With a little help from Mother Nature, the Beaverdam Creek Reservoir on the western edge of Ashburn will soon return to its role as Loudoun’s largest body of water. As it slowly refills, plans are advancing to transform it into the county’s largest park.
When full, it looks like a peaceful lake, with wooded trails, birds and insects circling, and fishers and high school crew teams cutting across the water. But Beaverdam Reservoir is an artificial lake, storing 1.5 billion gallons of water for Loudoun Water, and in 2016 it was drained to complete repairs to its dam. Today it’s a broad, grassy, muddy depression with a creek trickling through it, surrounded by woods.
Those repairs are now almost finished, and this month the valve at the dam that had let all the water out was closed. Now, said Loudoun Water Deputy General Manager Mark Peterson, to wait for rain. After a record-setting rainfall had delayed work on the dam, now that the utility is ready to refill the reservoir, the rain has slowed considerably.
“The good news is, it’s in refill,” Peterson said. “The hard part is guessing when that is going to be at a level where it feels safe enough for people to get back on.” He joked that after a year of record rain, “around the time, of course, that we started, it’s been so hot and dry.”
When it refills, fishing, boating, paddling and other activities on the 622-acre reservoir will open up again.
Loudoun Water purchased the reservoir from the City of Fairfax in 2014 and initially closed it to public assess, citing liability concerns. But after partnering with NOVA Parks, Loudoun Water reopened the reservoir to public access in May 2015. On sunny weekends, the small parking lot off Mt. Hope Road is packed with visitors.
“It’s such a special place in Loudoun County, and people had been around it, and it can work well if you do it right to allow the public access,” Peterson said. But, he said, as a water authority, managing public access to a park was never part of their expertise: “It’s not part of what we do, so we knew going in that if we were going to commit long-term to continuing to allow the public to access it, it made a lot of sense” to partner with the parks authority.
And sometime next year, it is expected, construction on new park facilities will begin, on 71 acres of NOVA Parks’ adjacent 370-acre Brambleton Regional Park.

County supervisors approved zoning changes in May to allow for that, and while it’s still under design, a concept plan provided by Bowman Consulting shows more parking, gardens, wetlands, boating and watercraft rentals, a pavilion with concessions, educational areas, and trails throughout, including a loop trail all the way around the park.

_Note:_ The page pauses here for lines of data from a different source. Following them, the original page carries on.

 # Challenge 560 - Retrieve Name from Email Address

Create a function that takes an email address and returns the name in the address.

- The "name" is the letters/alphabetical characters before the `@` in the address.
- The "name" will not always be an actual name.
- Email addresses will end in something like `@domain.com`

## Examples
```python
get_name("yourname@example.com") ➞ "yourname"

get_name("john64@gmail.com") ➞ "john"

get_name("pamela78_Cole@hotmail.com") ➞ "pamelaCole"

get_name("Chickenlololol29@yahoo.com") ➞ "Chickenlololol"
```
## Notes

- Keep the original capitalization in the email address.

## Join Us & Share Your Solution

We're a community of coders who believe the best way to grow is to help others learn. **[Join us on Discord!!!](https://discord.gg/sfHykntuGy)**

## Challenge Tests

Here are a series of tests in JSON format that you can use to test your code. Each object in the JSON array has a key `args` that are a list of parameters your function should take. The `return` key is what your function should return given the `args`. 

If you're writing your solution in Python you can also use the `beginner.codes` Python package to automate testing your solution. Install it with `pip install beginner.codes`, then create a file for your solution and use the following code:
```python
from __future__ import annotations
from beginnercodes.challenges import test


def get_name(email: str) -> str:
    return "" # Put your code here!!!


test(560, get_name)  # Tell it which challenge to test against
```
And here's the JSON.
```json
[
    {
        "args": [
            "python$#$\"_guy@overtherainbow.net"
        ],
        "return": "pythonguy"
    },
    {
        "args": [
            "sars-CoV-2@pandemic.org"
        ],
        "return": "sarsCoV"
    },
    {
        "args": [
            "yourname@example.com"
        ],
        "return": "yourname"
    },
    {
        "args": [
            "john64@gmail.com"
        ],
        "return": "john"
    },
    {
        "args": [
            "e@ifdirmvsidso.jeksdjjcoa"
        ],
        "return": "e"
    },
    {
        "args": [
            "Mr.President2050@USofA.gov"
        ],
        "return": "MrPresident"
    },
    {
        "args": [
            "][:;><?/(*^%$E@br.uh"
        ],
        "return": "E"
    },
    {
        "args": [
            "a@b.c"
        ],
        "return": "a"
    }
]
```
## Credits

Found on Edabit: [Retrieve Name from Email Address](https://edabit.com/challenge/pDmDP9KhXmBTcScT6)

That construction is expected to begin sometime in spring 2020 and wrap up in spring 2021.
NOVA Parks Executive Director Paul Gilbert said it will be the “central park” of Loudoun County.
“When you think about how large it is, and the range of amenities that it will have, it will really draw and be a very special place,” Gilbert said. “Whenever someone’s putting together a promotional video about the area, they will have images of this place, because it will be beautiful and spectacular.”
Together with the Brambleton Regional Park and another 145 acres of parkland on the other side of the reservoir, Gilbert said, it will be a 1,000-acre park in the heart of Loudoun County.
The recreation around the reservoir is guided by its ultimate use—a source of drinking water. And the design is shaped by the partnership between the water utility and the parks authority—what Gilbert called “the best of both perspectives.”
Education is one major component of that. Peterson said it will be a complement to the Aquiary, the educational facility at Loudoun Water’s headquarters.
“This is a really great way to have a sort of living learning environment, where you can go out and talk about shoreline preservation, and what is the role of that aquatic life, and how all these things are important to maintaining a healthy water system,” Gilbert said.
Although the water in the reservoir is treated before it enters the drinking supply, the utility’s first concern is still keeping the water as clean as possible. That means no gas-powered engines on the water, and no swimming.
But when the reservoir reopens for water access, there will still be plenty of hiking, paddling, fishing, picnicking, and sightseeing to do.
“Since the dawn of time, people wanted to be near the water,” Gilbert said. And in in the middle of Loudoun at Beaverdam Reservoir, there will be a lot of water.